The computer is very new (within the past few months), and I've done basic searches of the registry and startup files to see if anything nasty had managed to get in. (although I would expect much worse problems if that were the case) and I haven't found anything.

Any help or suggestions would be greatly appreciated. If there's another thread somewhere with this problem that I missed while searching the site, I apologize for the double topic. Thank you for your time.


----------



## JohnWill (Oct 19, 2002)

Is this the two commands you used?

*TCP/IP stack repair options for use with Windows XP with SP2 & Vista.*

For XP, *Start, Run, CMD* to open a command prompt.

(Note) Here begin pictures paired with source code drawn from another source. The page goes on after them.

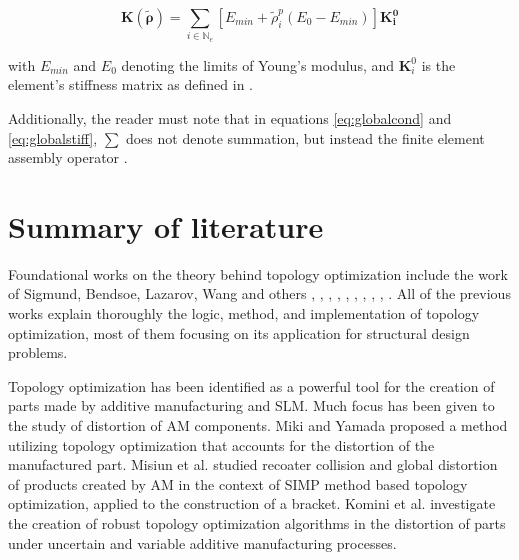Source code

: \documentclass[../main.tex]{subfiles}
\begin{document}
\begin{equation}
  \bm{K}(\bm{\tilde{\rho}}) = \sum_{i \in \mathbb{N}_e}[E_{min} + \tilde{\rho}_i^p(E_0 - E_{min})]\bm{K_i^0}
\label{eq:globalstiff}
\end{equation}

with $E_{min}$ and $E_0$ denoting the limits of Young's modulus, and $\bm{K}_i^0$ is the element's stiffness matrix as defined in \cite{liuEfficient3DTopology2014}.

Additionally, the reader must note that in equations \ref{eq:globalcond} and \ref{eq:globalstiff}, $\sum$ does not denote summation, but instead the finite element assembly operator \cite{hornbergerFiniteElementMethod2005}. 

\section{Summary of literature}

Foundational works on the theory behind topology optimization include the work of Sigmund, Bendsoe, Lazarov, Wang and others \cite{bendsoeGeneratingOptimalTopologies1988}, \cite{bendsoeOptimalShapeDesign1989}, \cite{bendsoeOptimizationStructuralTopology1995}, \cite{bendsoeMaterialInterpolationSchemes1999}, \cite{bendsoeTopologyOptimization2002}, \cite{groenHomogenizationbasedTopologyOptimization2018}, \cite{lazarovFiltersTopologyOptimization2011}, \cite{wangProjectionMethodsConvergence2011a}, \cite{allaireShapeOptimizationHomogenization2002}, \cite{allaireHomogenizationMethodTopology2019}. All of the previous works explain thoroughly the logic, method, and implementation of topology optimization, most of them focusing on its application for structural design problems. 

Topology optimization has been identified as a powerful tool for the creation of parts made by additive manufacturing and SLM. Much focus has been given to the study of distortion of AM components. Miki and Yamada \cite{mikiTopologyOptimizationConsidering2021} proposed a method utilizing topology optimization that accounts for the distortion of the manufactured part. Misiun et al. \cite{misiunTopologyOptimizationAdditive2021} studied recoater collision and global distortion of products created by AM in the context of SIMP method based topology optimization, applied to the construction of a bracket. Komini et al. \cite{kominiRobustTopologyOptimization2023} investigate the creation of robust topology optimization algorithms in the distortion of parts under uncertain and variable additive manufacturing processes.
\end{document}
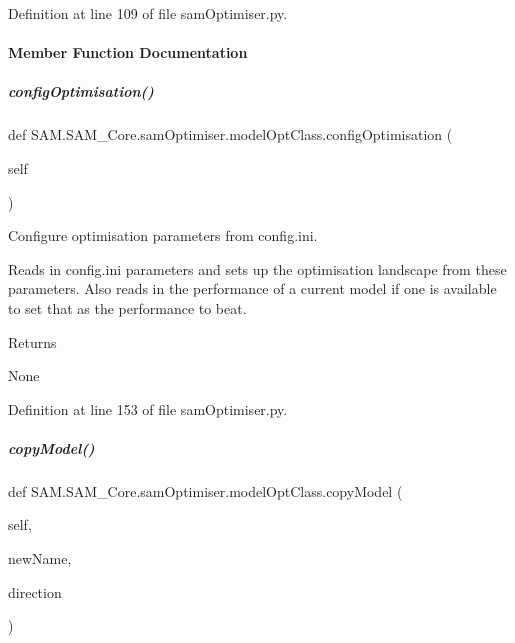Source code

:Definition at line 109 of file sam\+Optimiser.\+py.



\paragraph{Member Function Documentation}
\mbox{\label{group__icubclient__SAM__Core_a3595941adaf6ec042054272648e778e5}} 
\subparagraph{\texorpdfstring{config\+Optimisation()}{configOptimisation()}}
{\footnotesize\ttfamily def S\+A\+M.\+S\+A\+M\+\_\+\+Core.\+sam\+Optimiser.\+model\+Opt\+Class.\+config\+Optimisation (\begin{DoxyParamCaption}\item[{}]{self }\end{DoxyParamCaption})}



Configure optimisation parameters from config.\+ini. 

Reads in config.\+ini parameters and sets up the optimisation landscape from these parameters. Also reads in the performance of a current model if one is available to set that as the performance to beat.

\begin{DoxyReturn}{Returns}


None 
\end{DoxyReturn}


Definition at line 153 of file sam\+Optimiser.\+py.

\mbox{\label{group__icubclient__SAM__Core_a578d3f753546bcfbc1cbe94aa34a0f68}} 
\subparagraph{\texorpdfstring{copy\+Model()}{copyModel()}}
{\footnotesize\ttfamily def S\+A\+M.\+S\+A\+M\+\_\+\+Core.\+sam\+Optimiser.\+model\+Opt\+Class.\+copy\+Model (\begin{DoxyParamCaption}\item[{}]{self,  }\item[{}]{new\+Name,  }\item[{}]{direction }\end{DoxyParamCaption})}



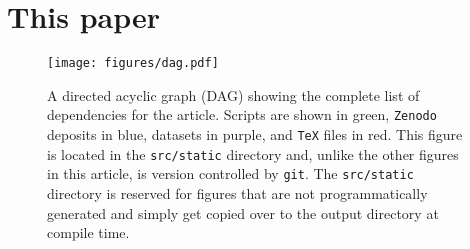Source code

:\documentclass[modern]{aastex631}
\begin{document}
\section{This paper}

\begin{figure}[ht!]
    \begin{centering}
        \texttt{[image: figures/dag.pdf]}
        \caption{
            A directed acyclic graph (DAG) showing the complete list of dependencies for the article. 
            Scripts are shown in green, \texttt{Zenodo} deposits in blue, datasets in purple, and \texttt{TeX} files in red.
            This figure is located in the \texttt{src/static} directory and, unlike the other figures in this article, is version controlled by \texttt{git}. The \texttt{src/static} directory is reserved for figures that are not programmatically generated and simply get copied over to the output directory at compile time.
        }
        \label{fig:dag}
    \end{centering}
\end{figure}


\end{document}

For Vista, Start, Programs\Accessories and right click on Command Prompt, select "Run as Administrator" to open a command prompt.

Reset WINSOCK entries to installation defaults: *netsh winsock reset catalog*

Reset TCP/IP stack to installation defaults. *netsh int ip reset reset.log*

Reboot the machine.

Let's see this for the machine with the cable plugged in:

Start, Run, CMD to open a command prompt:

Type the following command:

*IPCONFIG /ALL*

Right click in the command window and choose *Select All*, then hit *Enter*.
Paste the results in a message here.

If you are on a machine with no network connection, use a floppy, USB disk, or a CD-RW disk to transfer a text file with the information to allow pasting it here.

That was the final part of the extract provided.